Sad to say, one reason governments around the world are now committed to cleaning up and pumping less pollution into the air is a respiratory disease which the World Health Organisation reports has killed 1.8m people. More positively, investors can contribute to the war against the coronavirus by helping to fund research into vaccines and other medical treatments.

Massive sums of money are required. For example, the American pharmaceutical giant Pfizer said it committed $2bn to create the first coronavirus vaccine in co-operation with the German biotechnology company, BioNTech. This small shareholder knows next to nothing about the science involved but is happy to fund better medical outcomes via investments in International Biotechnology Trust (IBT) - another 2020 addition to my ‘forever fund’ - and Worldwide Healthcare (WWH), in which I have invested for more than a decade. Morningstar reports IBT generated total returns of 36% last year, while WWH delivered 20%. Interestingly for investors preparing to pay for retirement, IBT also offers a dividend yield of 3.5%. That is noteworthy while the Bank of England base rate remains frozen at 0.1% and more than half the corporate constituents of the FTSE 100 index of Britain’s biggest shares cut, cancelled or deferred their dividends last year.

Investing internationally is an effective way to diminish the risk of dividend disappointment. Income-seekers enjoy a wide range of investment companies offering attractive yields, regardless of whatever happens to Britain or Brexit. Two I hold include Henderson Far East Income (HFEL), yielding 6.9%, and JPMorgan Japan Small Cap Growth & Income (JSGI), yielding 3.2%.
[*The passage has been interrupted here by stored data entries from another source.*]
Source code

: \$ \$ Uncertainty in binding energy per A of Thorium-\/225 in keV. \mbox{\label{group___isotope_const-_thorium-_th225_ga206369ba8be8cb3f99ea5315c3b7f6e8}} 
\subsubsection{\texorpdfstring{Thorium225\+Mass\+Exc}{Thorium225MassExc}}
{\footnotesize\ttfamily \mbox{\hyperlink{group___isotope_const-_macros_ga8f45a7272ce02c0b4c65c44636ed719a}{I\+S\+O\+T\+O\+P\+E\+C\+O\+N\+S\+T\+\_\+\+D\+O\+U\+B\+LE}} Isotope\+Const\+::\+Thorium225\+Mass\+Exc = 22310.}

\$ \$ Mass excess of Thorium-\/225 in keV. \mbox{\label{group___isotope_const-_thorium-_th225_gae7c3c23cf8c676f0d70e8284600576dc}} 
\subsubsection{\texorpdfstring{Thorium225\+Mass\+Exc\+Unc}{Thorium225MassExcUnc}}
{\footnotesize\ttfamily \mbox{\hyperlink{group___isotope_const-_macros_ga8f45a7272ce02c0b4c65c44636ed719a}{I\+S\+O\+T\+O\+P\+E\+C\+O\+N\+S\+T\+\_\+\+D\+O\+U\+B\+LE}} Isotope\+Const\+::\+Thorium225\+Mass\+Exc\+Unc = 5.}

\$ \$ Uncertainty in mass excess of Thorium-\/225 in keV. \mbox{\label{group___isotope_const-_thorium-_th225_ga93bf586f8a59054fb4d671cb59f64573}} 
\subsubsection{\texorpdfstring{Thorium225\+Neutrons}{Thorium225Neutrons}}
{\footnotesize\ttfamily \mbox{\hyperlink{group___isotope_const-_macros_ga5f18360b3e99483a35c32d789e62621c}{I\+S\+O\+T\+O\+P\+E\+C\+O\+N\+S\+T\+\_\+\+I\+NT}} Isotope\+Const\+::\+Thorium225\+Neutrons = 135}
Because investment companies can smooth out the shocks of the stock market by retaining some returns in good years to top-up payouts in bad years, many of these investment companies have sustained rising dividends for more than a decade. However, it is worth emphasising that dividends are not guaranteed and the price of a high income today can be low or no total returns tomorrow. For example, HFEL has delivered inflation-busting dividends which helped me enjoy tax-efficient income from my ISA over many years but a disappointing total ‘return’ of minus 4% last year. By contrast, JSGI’s more modest yield can be seen in the context of a total return of 43% over the same period.

If the difficult year of 2020 taught investors nothing else, it is that none of us has 20/20 vision about the future. However, Deo volente, this small shareholder expects to continue investing in green energy, healthcare and international income via a portfolio of investment companies for many years ahead.